(Beginning of Provided records)
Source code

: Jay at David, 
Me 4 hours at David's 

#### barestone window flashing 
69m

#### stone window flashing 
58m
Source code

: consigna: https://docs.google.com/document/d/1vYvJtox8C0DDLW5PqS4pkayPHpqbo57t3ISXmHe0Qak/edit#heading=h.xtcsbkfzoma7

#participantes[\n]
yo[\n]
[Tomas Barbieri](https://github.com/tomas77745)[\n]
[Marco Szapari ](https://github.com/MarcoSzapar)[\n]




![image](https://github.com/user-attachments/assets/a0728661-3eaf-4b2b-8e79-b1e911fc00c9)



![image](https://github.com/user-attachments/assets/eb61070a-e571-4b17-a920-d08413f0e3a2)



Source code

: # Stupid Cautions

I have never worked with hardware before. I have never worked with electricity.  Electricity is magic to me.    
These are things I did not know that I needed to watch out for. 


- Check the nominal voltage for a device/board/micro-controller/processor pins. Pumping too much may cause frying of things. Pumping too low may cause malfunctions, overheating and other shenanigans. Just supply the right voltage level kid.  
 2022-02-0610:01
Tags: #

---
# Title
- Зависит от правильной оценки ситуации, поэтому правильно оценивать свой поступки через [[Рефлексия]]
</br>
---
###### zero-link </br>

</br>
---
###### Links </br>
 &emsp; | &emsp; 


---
(End of Provided records)
#### [What the exercise asks]
Each line from the one with "- Зависит от" through the last line of the material is to be retyped exactly, and no other line is.

#### [Output below]
- Зависит от правильной оценки ситуации, поэтому правильно оценивать свой поступки через [[Рефлексия]]
</br>
---
###### zero-link </br>

</br>
---
###### Links </br>
 &emsp; | &emsp; 


---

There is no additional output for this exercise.